### EXERCISE DATA ###
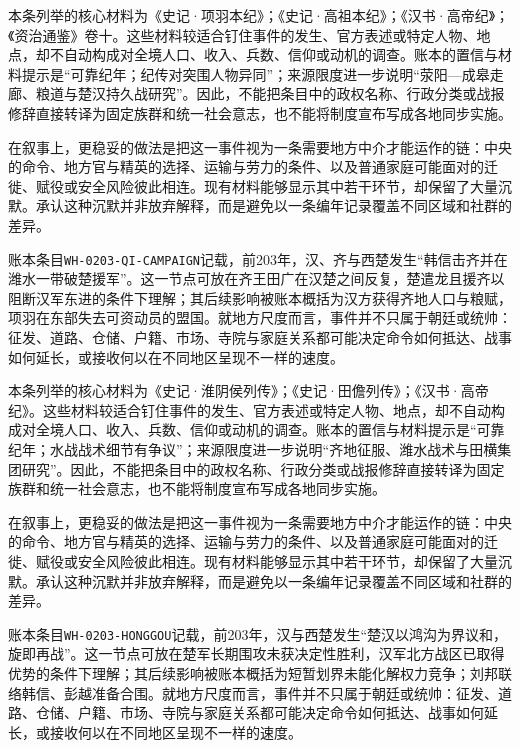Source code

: 本条列举的核心材料为《史记·项羽本纪》；《史记·高祖本纪》；《汉书·高帝纪》；《资治通鉴》卷十。这些材料较适合钉住事件的发生、官方表述或特定人物、地点，却不自动构成对全境人口、收入、兵数、信仰或动机的调查。账本的置信与材料提示是“可靠纪年；纪传对突围人物异同”；来源限度进一步说明“荥阳—成皋走廊、粮道与楚汉持久战研究”。因此，不能把条目中的政权名称、行政分类或战报修辞直接转译为固定族群和统一社会意志，也不能将制度宣布写成各地同步实施。

在叙事上，更稳妥的做法是把这一事件视为一条需要地方中介才能运作的链：中央的命令、地方官与精英的选择、运输与劳力的条件、以及普通家庭可能面对的迁徙、赋役或安全风险彼此相连。现有材料能够显示其中若干环节，却保留了大量沉默。承认这种沉默并非放弃解释，而是避免以一条编年记录覆盖不同区域和社群的差异。

账本条目\texttt{WH-0203-QI-CAMPAIGN}记载，前203年，汉、齐与西楚发生“韩信击齐并在潍水一带破楚援军”。这一节点可放在齐王田广在汉楚之间反复，楚遣龙且援齐以阻断汉军东进的条件下理解；其后续影响被账本概括为汉方获得齐地人口与粮赋，项羽在东部失去可资动员的盟国。就地方尺度而言，事件并不只属于朝廷或统帅：征发、道路、仓储、户籍、市场、寺院与家庭关系都可能决定命令如何抵达、战事如何延长，或接收何以在不同地区呈现不一样的速度。

本条列举的核心材料为《史记·淮阴侯列传》；《史记·田儋列传》；《汉书·高帝纪》。这些材料较适合钉住事件的发生、官方表述或特定人物、地点，却不自动构成对全境人口、收入、兵数、信仰或动机的调查。账本的置信与材料提示是“可靠纪年；水战战术细节有争议”；来源限度进一步说明“齐地征服、潍水战术与田横集团研究”。因此，不能把条目中的政权名称、行政分类或战报修辞直接转译为固定族群和统一社会意志，也不能将制度宣布写成各地同步实施。

在叙事上，更稳妥的做法是把这一事件视为一条需要地方中介才能运作的链：中央的命令、地方官与精英的选择、运输与劳力的条件、以及普通家庭可能面对的迁徙、赋役或安全风险彼此相连。现有材料能够显示其中若干环节，却保留了大量沉默。承认这种沉默并非放弃解释，而是避免以一条编年记录覆盖不同区域和社群的差异。

账本条目\texttt{WH-0203-HONGGOU}记载，前203年，汉与西楚发生“楚汉以鸿沟为界议和，旋即再战”。这一节点可放在楚军长期围攻未获决定性胜利，汉军北方战区已取得优势的条件下理解；其后续影响被账本概括为短暂划界未能化解权力竞争；刘邦联络韩信、彭越准备合围。就地方尺度而言，事件并不只属于朝廷或统帅：征发、道路、仓储、户籍、市场、寺院与家庭关系都可能决定命令如何抵达、战事如何延长，或接收何以在不同地区呈现不一样的速度。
###
Exactly as written, return every line of the listing, but not the pictures.

Source code

: 本条列举的核心材料为《史记·项羽本纪》；《史记·高祖本纪》；《汉书·高帝纪》；《资治通鉴》卷十。这些材料较适合钉住事件的发生、官方表述或特定人物、地点，却不自动构成对全境人口、收入、兵数、信仰或动机的调查。账本的置信与材料提示是“可靠纪年；纪传对突围人物异同”；来源限度进一步说明“荥阳—成皋走廊、粮道与楚汉持久战研究”。因此，不能把条目中的政权名称、行政分类或战报修辞直接转译为固定族群和统一社会意志，也不能将制度宣布写成各地同步实施。

在叙事上，更稳妥的做法是把这一事件视为一条需要地方中介才能运作的链：中央的命令、地方官与精英的选择、运输与劳力的条件、以及普通家庭可能面对的迁徙、赋役或安全风险彼此相连。现有材料能够显示其中若干环节，却保留了大量沉默。承认这种沉默并非放弃解释，而是避免以一条编年记录覆盖不同区域和社群的差异。

账本条目\texttt{WH-0203-QI-CAMPAIGN}记载，前203年，汉、齐与西楚发生“韩信击齐并在潍水一带破楚援军”。这一节点可放在齐王田广在汉楚之间反复，楚遣龙且援齐以阻断汉军东进的条件下理解；其后续影响被账本概括为汉方获得齐地人口与粮赋，项羽在东部失去可资动员的盟国。就地方尺度而言，事件并不只属于朝廷或统帅：征发、道路、仓储、户籍、市场、寺院与家庭关系都可能决定命令如何抵达、战事如何延长，或接收何以在不同地区呈现不一样的速度。

本条列举的核心材料为《史记·淮阴侯列传》；《史记·田儋列传》；《汉书·高帝纪》。这些材料较适合钉住事件的发生、官方表述或特定人物、地点，却不自动构成对全境人口、收入、兵数、信仰或动机的调查。账本的置信与材料提示是“可靠纪年；水战战术细节有争议”；来源限度进一步说明“齐地征服、潍水战术与田横集团研究”。因此，不能把条目中的政权名称、行政分类或战报修辞直接转译为固定族群和统一社会意志，也不能将制度宣布写成各地同步实施。

在叙事上，更稳妥的做法是把这一事件视为一条需要地方中介才能运作的链：中央的命令、地方官与精英的选择、运输与劳力的条件、以及普通家庭可能面对的迁徙、赋役或安全风险彼此相连。现有材料能够显示其中若干环节，却保留了大量沉默。承认这种沉默并非放弃解释，而是避免以一条编年记录覆盖不同区域和社群的差异。

账本条目\texttt{WH-0203-HONGGOU}记载，前203年，汉与西楚发生“楚汉以鸿沟为界议和，旋即再战”。这一节点可放在楚军长期围攻未获决定性胜利，汉军北方战区已取得优势的条件下理解；其后续影响被账本概括为短暂划界未能化解权力竞争；刘邦联络韩信、彭越准备合围。就地方尺度而言，事件并不只属于朝廷或统帅：征发、道路、仓储、户籍、市场、寺院与家庭关系都可能决定命令如何抵达、战事如何延长，或接收何以在不同地区呈现不一样的速度。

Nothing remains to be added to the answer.